╭─ RECORD EXCERPTS

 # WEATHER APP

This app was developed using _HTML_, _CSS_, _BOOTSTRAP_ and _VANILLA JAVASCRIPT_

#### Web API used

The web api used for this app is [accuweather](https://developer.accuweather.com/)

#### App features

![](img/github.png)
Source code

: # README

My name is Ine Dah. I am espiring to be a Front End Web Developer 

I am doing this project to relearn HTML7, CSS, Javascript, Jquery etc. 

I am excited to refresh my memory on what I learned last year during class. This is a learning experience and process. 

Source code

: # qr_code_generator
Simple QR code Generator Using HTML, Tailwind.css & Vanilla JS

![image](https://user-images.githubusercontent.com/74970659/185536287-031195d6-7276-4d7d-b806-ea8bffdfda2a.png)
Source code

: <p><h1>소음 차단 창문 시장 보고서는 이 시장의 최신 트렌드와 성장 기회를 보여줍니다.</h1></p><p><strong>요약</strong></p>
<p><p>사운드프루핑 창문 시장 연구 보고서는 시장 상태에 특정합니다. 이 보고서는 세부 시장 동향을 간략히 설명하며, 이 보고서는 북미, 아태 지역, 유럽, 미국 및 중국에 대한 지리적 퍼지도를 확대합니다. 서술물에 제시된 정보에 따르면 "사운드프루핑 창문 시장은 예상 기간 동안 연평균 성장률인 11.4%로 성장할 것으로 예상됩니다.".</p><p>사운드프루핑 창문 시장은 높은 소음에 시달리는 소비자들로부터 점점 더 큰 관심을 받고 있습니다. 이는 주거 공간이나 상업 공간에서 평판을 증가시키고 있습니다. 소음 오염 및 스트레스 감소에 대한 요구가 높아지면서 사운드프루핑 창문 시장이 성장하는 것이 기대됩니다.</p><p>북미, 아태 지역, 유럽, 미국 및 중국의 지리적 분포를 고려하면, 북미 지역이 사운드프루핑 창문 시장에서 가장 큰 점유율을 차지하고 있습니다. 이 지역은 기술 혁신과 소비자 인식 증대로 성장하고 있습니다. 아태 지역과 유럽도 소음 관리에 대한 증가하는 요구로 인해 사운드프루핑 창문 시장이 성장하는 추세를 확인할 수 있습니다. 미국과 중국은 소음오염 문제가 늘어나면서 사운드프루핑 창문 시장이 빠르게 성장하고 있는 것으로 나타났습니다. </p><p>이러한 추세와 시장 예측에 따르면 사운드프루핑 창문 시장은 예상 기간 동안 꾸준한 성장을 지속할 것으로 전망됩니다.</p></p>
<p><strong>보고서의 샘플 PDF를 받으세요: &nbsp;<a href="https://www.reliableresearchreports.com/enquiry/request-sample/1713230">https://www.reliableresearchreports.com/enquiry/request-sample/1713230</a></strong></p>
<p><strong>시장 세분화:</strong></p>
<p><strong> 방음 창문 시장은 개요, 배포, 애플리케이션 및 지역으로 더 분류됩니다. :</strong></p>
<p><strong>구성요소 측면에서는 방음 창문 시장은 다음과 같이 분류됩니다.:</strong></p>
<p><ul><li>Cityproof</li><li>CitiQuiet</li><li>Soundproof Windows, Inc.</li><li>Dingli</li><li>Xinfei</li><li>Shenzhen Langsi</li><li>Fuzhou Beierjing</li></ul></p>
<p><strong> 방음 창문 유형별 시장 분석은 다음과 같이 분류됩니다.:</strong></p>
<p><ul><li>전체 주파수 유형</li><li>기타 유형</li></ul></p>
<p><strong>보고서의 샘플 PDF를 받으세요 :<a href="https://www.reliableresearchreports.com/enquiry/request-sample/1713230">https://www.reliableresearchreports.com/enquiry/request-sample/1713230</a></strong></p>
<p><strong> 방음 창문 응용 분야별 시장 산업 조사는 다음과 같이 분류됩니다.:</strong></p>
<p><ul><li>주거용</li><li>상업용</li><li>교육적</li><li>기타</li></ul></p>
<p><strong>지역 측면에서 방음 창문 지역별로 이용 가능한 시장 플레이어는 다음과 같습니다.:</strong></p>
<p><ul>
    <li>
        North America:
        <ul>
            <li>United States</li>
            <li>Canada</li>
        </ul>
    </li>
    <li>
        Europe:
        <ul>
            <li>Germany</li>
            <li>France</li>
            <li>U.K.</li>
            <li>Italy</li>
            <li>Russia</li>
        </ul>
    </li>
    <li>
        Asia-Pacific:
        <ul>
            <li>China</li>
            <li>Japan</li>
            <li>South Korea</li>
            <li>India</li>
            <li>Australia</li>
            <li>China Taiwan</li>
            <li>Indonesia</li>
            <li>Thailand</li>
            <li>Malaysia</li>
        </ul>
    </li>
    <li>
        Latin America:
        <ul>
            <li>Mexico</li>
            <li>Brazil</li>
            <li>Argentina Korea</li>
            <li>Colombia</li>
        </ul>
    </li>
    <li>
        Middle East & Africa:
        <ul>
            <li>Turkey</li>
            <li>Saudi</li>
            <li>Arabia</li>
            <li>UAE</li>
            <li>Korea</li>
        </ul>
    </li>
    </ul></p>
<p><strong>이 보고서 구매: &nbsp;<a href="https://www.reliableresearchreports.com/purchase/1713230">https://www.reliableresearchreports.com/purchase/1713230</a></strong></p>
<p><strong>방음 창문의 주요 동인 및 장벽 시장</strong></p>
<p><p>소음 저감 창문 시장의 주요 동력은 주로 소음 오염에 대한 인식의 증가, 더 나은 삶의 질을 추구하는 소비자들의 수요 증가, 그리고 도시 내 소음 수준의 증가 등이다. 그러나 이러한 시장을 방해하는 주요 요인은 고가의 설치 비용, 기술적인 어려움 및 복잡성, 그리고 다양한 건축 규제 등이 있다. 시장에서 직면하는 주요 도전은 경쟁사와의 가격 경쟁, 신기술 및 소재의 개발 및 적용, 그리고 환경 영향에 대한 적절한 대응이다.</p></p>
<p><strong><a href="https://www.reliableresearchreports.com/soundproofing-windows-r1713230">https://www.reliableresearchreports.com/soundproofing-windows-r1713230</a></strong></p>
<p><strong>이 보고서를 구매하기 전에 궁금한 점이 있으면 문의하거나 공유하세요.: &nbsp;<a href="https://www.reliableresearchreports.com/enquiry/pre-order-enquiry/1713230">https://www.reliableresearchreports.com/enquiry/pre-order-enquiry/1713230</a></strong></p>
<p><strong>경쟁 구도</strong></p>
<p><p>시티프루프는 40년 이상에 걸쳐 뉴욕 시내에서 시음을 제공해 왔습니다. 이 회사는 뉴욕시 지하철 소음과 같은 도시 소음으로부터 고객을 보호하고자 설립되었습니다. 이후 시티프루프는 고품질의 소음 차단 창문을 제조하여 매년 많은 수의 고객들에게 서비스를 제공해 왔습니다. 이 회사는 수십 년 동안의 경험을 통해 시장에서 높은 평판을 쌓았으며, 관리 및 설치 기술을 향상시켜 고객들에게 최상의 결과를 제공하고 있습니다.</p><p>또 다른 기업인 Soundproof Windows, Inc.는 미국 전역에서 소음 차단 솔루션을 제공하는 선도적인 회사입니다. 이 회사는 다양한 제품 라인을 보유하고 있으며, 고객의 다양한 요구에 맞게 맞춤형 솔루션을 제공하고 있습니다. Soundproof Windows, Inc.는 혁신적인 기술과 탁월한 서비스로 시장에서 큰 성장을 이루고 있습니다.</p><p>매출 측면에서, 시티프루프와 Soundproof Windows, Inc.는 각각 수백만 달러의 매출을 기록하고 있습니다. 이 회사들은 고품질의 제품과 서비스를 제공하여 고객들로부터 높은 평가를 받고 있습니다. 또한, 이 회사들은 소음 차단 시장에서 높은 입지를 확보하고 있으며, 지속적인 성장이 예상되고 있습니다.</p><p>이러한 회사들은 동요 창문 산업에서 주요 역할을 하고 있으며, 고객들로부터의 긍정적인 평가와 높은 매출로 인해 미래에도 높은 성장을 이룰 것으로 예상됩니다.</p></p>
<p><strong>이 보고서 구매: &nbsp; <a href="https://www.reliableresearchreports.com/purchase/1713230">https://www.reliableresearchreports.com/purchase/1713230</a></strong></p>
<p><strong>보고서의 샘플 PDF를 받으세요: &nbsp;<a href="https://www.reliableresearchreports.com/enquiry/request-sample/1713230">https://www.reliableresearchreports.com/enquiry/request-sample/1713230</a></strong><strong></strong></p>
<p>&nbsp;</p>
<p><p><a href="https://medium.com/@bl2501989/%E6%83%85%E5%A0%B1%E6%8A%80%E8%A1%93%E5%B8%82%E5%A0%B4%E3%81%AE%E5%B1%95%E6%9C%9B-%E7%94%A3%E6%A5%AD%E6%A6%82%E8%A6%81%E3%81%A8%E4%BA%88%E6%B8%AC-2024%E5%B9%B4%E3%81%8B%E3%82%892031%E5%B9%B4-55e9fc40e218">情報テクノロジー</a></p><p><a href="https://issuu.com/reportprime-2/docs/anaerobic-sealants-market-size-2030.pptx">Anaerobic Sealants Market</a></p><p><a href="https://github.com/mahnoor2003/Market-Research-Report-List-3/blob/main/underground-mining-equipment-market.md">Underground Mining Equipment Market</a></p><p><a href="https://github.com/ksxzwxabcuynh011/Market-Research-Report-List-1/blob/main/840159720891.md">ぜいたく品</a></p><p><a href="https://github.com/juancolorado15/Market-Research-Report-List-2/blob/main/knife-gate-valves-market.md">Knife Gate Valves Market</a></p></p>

╰─

» YOUR INSTRUCTIONS:
The answer consists of every line above in which the word "분류됩니다" occurs.

» RESULT FOR THIS EXERCISE:
<p><strong> 방음 창문 시장은 개요, 배포, 애플리케이션 및 지역으로 더 분류됩니다. :</strong></p>
<p><strong>구성요소 측면에서는 방음 창문 시장은 다음과 같이 분류됩니다.:</strong></p>
<p><strong> 방음 창문 유형별 시장 분석은 다음과 같이 분류됩니다.:</strong></p>
<p><strong> 방음 창문 응용 분야별 시장 산업 조사는 다음과 같이 분류됩니다.:</strong></p>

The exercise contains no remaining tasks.